Data -
::::::

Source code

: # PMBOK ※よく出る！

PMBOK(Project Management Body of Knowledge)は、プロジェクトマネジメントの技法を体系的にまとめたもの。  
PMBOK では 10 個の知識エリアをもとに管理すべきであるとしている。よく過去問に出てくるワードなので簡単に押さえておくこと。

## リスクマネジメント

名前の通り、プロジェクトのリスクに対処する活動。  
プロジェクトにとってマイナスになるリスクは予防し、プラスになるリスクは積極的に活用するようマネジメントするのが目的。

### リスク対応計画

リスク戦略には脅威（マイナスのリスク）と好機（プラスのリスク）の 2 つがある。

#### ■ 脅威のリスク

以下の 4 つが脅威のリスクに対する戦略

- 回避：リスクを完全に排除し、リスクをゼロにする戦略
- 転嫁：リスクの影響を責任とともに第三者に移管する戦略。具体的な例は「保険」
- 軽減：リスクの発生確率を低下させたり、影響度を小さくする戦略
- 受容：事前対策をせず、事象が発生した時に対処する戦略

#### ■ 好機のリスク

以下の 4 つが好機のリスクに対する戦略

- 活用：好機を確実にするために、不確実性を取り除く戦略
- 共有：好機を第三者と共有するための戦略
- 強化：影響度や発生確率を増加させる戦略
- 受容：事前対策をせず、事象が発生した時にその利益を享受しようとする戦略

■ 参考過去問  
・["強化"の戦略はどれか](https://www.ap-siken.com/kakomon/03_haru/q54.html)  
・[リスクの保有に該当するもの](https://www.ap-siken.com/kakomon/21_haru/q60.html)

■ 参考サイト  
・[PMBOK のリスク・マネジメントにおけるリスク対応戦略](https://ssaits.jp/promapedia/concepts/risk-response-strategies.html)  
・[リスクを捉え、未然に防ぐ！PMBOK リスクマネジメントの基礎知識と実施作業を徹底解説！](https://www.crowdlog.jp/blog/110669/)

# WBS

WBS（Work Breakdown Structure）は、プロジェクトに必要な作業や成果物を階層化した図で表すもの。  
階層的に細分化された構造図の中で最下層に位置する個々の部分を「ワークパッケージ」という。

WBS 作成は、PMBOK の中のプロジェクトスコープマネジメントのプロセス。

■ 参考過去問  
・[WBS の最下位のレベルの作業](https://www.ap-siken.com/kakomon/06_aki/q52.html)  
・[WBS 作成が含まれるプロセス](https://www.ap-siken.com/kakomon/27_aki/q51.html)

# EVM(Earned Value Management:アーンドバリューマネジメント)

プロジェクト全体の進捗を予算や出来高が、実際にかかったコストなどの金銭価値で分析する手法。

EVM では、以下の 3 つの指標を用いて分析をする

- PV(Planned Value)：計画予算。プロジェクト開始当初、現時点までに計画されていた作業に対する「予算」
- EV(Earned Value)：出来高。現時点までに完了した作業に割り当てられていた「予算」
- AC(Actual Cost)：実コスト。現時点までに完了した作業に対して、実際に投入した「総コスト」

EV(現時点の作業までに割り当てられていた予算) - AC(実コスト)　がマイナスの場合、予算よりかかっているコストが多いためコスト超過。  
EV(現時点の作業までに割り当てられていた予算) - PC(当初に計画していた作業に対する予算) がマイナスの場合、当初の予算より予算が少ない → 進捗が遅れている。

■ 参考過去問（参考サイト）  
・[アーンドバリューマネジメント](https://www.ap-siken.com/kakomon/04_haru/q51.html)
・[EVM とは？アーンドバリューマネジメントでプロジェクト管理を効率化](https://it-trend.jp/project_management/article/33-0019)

::::::

About this exercise - What is needed is a word-for-word copy of all the entries.

The answer -
Source code

: # PMBOK ※よく出る！

PMBOK(Project Management Body of Knowledge)は、プロジェクトマネジメントの技法を体系的にまとめたもの。  
PMBOK では 10 個の知識エリアをもとに管理すべきであるとしている。よく過去問に出てくるワードなので簡単に押さえておくこと。

## リスクマネジメント

名前の通り、プロジェクトのリスクに対処する活動。  
プロジェクトにとってマイナスになるリスクは予防し、プラスになるリスクは積極的に活用するようマネジメントするのが目的。

### リスク対応計画

リスク戦略には脅威（マイナスのリスク）と好機（プラスのリスク）の 2 つがある。

#### ■ 脅威のリスク

以下の 4 つが脅威のリスクに対する戦略

- 回避：リスクを完全に排除し、リスクをゼロにする戦略
- 転嫁：リスクの影響を責任とともに第三者に移管する戦略。具体的な例は「保険」
- 軽減：リスクの発生確率を低下させたり、影響度を小さくする戦略
- 受容：事前対策をせず、事象が発生した時に対処する戦略

#### ■ 好機のリスク

以下の 4 つが好機のリスクに対する戦略

- 活用：好機を確実にするために、不確実性を取り除く戦略
- 共有：好機を第三者と共有するための戦略
- 強化：影響度や発生確率を増加させる戦略
- 受容：事前対策をせず、事象が発生した時にその利益を享受しようとする戦略

■ 参考過去問  
・["強化"の戦略はどれか](https://www.ap-siken.com/kakomon/03_haru/q54.html)  
・[リスクの保有に該当するもの](https://www.ap-siken.com/kakomon/21_haru/q60.html)

■ 参考サイト  
・[PMBOK のリスク・マネジメントにおけるリスク対応戦略](https://ssaits.jp/promapedia/concepts/risk-response-strategies.html)  
・[リスクを捉え、未然に防ぐ！PMBOK リスクマネジメントの基礎知識と実施作業を徹底解説！](https://www.crowdlog.jp/blog/110669/)

# WBS

WBS（Work Breakdown Structure）は、プロジェクトに必要な作業や成果物を階層化した図で表すもの。  
階層的に細分化された構造図の中で最下層に位置する個々の部分を「ワークパッケージ」という。

WBS 作成は、PMBOK の中のプロジェクトスコープマネジメントのプロセス。

■ 参考過去問  
・[WBS の最下位のレベルの作業](https://www.ap-siken.com/kakomon/06_aki/q52.html)  
・[WBS 作成が含まれるプロセス](https://www.ap-siken.com/kakomon/27_aki/q51.html)

# EVM(Earned Value Management:アーンドバリューマネジメント)

プロジェクト全体の進捗を予算や出来高が、実際にかかったコストなどの金銭価値で分析する手法。

EVM では、以下の 3 つの指標を用いて分析をする

- PV(Planned Value)：計画予算。プロジェクト開始当初、現時点までに計画されていた作業に対する「予算」
- EV(Earned Value)：出来高。現時点までに完了した作業に割り当てられていた「予算」
- AC(Actual Cost)：実コスト。現時点までに完了した作業に対して、実際に投入した「総コスト」

EV(現時点の作業までに割り当てられていた予算) - AC(実コスト)　がマイナスの場合、予算よりかかっているコストが多いためコスト超過。  
EV(現時点の作業までに割り当てられていた予算) - PC(当初に計画していた作業に対する予算) がマイナスの場合、当初の予算より予算が少ない → 進捗が遅れている。

■ 参考過去問（参考サイト）  
・[アーンドバリューマネジメント](https://www.ap-siken.com/kakomon/04_haru/q51.html)
・[EVM とは？アーンドバリューマネジメントでプロジェクト管理を効率化](https://it-trend.jp/project_management/article/33-0019)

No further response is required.